Especula-se que toda a estrutura de construção e armação dos rondeis era transportada no interior dos vagões ferroviários. Seria extremamente dispendioso financeiramente se arriscar por estradas precárias, valendo-se de veículos de tração animal caros, lentos, inseguros e imprevisíveis ou então adquirir os materiais de montagem em cada uma das localidades visitadas, tendo de se desfazer de tudo antes de ingressar para uma nova viagem. Com a adoção do novo meio de transporte, era possível alugar um vagão comum para o transporte da estrutura arquitetônica dos rondeis, figurinos dos artistas e instrumentos musicais das bandas que animavam os espetáculos. Ou ainda um vagão gaiola para o transporte de animais, em especial os cavalos adestrados, essenciais ao toureiro a cavalo. O guia de tarifas da Estrada de Ferro Oeste de Minas exibe alguns dos materiais que poderiam compor a bagagem dos toureiros ambulantes: “ferramentas, artigos de ferragens, materiais metálicos, aço em barra, madeira aparelhada, aplainada, serrada ou preparada para construção, figurinos, instrumentos musicais e animais de médio e grande porte” (MAIA, 2009, p. 69-70).

No bojo do desembarque dos toureiros, dos aparatos artísticos e dos rondeis móveis, tornava-se necessário que as companhias tauromáquicas, nas cidades visitadas, escolhessem as praças onde seriam ofertados os espetáculos. No caso do Oeste mineiro, de maneira geral, conforme se observou nas fontes primárias, optava-se por largos centrais, nas imediações das principais igrejas. Tal escolha se deve ao fato da expressiva aglutinação de pessoas nesses espaços, especialmente nos finais de semana e dias santos, quando as populações rurais visitavam as sedes citadinas por ocasião das celebrações religiosas.

Registros de viajantes e artigos de jornais sobre a vida social de Minas Gerais do século XIX reiteravam que a parte urbana de várias localidades basicamente rurais eram pouco movimentadas ao longo da semana, sendo às vezes chamadas de “vilas domingueiras”, uma vez que era habitual que casas ou mesmo os seus comércios funcionassem apenas aos sábados, domingos ou dias santos, quando os trabalhadores rurais se deslocavam dos povoados até o núcleo citadino “para assistir missas, se abastecerem e tomar em parte outras atividades sociais” (AMARAL; DIAS; ANÍSIO, 2022, p. 4).

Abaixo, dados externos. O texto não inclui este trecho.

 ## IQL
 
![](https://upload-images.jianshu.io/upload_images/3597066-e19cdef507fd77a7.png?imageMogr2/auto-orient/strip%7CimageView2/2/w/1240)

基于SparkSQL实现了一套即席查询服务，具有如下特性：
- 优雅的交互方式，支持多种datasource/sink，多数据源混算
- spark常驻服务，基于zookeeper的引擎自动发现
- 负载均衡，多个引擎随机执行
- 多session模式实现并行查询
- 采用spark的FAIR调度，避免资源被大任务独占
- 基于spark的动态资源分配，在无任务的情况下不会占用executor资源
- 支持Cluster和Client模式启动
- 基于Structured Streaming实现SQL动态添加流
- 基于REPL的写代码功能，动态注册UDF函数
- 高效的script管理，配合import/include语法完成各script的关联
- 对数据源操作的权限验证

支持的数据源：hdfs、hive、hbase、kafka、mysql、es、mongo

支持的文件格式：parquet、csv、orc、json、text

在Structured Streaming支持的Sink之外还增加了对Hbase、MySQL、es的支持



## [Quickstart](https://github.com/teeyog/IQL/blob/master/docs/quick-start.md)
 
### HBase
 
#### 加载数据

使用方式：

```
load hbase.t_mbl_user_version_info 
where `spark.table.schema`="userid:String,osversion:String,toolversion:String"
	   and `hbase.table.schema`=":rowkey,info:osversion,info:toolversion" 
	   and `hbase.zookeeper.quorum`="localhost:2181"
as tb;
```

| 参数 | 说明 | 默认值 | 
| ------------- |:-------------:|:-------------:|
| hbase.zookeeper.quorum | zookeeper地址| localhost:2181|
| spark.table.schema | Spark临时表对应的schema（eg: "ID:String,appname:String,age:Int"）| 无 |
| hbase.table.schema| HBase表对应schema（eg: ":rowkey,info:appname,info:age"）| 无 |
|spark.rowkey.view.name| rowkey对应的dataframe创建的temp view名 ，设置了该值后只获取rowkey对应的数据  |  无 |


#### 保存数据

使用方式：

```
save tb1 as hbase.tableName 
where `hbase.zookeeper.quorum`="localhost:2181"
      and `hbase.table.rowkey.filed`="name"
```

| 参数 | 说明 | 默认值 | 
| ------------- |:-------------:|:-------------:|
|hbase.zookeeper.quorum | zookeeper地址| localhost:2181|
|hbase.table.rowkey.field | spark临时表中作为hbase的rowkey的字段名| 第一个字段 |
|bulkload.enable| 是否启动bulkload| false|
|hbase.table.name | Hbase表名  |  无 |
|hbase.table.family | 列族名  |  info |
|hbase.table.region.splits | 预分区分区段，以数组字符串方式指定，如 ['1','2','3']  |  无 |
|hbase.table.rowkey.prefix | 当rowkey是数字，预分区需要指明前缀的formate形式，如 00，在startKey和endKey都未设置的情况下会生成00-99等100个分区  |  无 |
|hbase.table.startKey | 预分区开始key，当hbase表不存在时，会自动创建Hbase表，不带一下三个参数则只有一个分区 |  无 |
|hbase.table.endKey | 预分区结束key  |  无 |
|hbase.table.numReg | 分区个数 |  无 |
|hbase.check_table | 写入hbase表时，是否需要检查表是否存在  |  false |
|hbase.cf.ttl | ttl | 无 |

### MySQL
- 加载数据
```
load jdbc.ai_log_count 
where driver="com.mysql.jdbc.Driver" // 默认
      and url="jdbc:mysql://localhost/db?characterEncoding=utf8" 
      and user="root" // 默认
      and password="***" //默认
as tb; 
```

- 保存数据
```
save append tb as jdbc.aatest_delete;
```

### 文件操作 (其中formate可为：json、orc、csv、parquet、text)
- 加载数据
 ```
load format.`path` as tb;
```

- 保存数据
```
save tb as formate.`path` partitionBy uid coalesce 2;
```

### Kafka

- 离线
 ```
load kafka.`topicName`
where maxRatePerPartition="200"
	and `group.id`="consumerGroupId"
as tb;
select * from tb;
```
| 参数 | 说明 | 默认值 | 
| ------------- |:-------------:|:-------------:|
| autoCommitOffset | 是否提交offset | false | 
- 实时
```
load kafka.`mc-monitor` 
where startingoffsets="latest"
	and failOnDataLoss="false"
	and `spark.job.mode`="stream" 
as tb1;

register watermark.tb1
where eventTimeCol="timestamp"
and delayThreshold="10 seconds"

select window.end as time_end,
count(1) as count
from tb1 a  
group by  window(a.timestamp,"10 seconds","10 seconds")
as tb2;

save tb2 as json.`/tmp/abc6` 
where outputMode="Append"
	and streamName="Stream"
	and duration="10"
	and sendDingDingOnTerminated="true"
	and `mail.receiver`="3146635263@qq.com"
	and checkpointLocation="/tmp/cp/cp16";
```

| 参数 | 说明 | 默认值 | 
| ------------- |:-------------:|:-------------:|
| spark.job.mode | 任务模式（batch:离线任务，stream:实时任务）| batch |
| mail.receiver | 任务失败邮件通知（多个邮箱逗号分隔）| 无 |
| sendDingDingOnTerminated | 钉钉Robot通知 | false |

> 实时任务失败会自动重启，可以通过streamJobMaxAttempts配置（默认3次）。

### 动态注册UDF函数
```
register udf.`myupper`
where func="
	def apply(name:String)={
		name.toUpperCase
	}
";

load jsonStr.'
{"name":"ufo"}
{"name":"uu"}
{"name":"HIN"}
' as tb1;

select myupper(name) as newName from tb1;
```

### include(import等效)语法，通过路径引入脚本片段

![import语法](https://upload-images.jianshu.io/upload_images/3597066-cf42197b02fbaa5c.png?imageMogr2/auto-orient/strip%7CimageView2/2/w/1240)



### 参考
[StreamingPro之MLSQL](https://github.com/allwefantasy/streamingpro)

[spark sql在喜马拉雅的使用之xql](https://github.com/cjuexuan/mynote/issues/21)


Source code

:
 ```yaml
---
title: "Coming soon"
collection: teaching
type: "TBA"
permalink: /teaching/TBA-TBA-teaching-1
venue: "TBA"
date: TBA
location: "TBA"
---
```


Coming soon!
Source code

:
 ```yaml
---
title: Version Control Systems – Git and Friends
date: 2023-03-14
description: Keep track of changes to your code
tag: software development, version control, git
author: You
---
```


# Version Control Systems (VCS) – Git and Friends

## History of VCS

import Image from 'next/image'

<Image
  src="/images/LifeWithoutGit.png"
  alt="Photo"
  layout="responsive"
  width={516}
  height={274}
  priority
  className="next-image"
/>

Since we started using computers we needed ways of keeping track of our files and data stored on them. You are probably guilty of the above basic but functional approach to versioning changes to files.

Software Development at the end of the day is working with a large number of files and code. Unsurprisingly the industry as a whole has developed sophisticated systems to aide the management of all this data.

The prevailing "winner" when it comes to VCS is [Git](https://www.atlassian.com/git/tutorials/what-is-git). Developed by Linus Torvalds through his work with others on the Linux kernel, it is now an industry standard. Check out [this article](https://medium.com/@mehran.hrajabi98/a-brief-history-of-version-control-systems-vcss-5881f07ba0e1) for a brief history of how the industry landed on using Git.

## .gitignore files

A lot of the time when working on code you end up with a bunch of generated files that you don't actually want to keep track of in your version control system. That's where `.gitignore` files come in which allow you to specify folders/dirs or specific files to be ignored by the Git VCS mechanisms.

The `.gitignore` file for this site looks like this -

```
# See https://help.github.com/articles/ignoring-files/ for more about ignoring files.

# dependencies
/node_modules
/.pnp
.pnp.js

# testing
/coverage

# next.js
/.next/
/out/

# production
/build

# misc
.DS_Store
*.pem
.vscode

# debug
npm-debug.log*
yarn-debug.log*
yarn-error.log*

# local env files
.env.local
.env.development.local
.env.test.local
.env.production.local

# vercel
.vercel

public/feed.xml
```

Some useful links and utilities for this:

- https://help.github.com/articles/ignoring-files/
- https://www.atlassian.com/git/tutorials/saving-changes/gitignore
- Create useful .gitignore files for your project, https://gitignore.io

A esse propósito, é exemplar a descrição de um correspondente de São Francisco de Paulo, distrito vinculado ao município de Oliveira, em fevereiro de 1914. Segundo suas impressões, mesmo tendo uma “população pequena”, havia várias casas fechadas na sede distrital, inclusive as melhores, conforme foi narrado, “são de propriedade de fazendeiros que delas se utilizam em épocas e ocasiões de festas” (GAZETA DE MINAS, 15 de fevereiro de 1914, p. 1).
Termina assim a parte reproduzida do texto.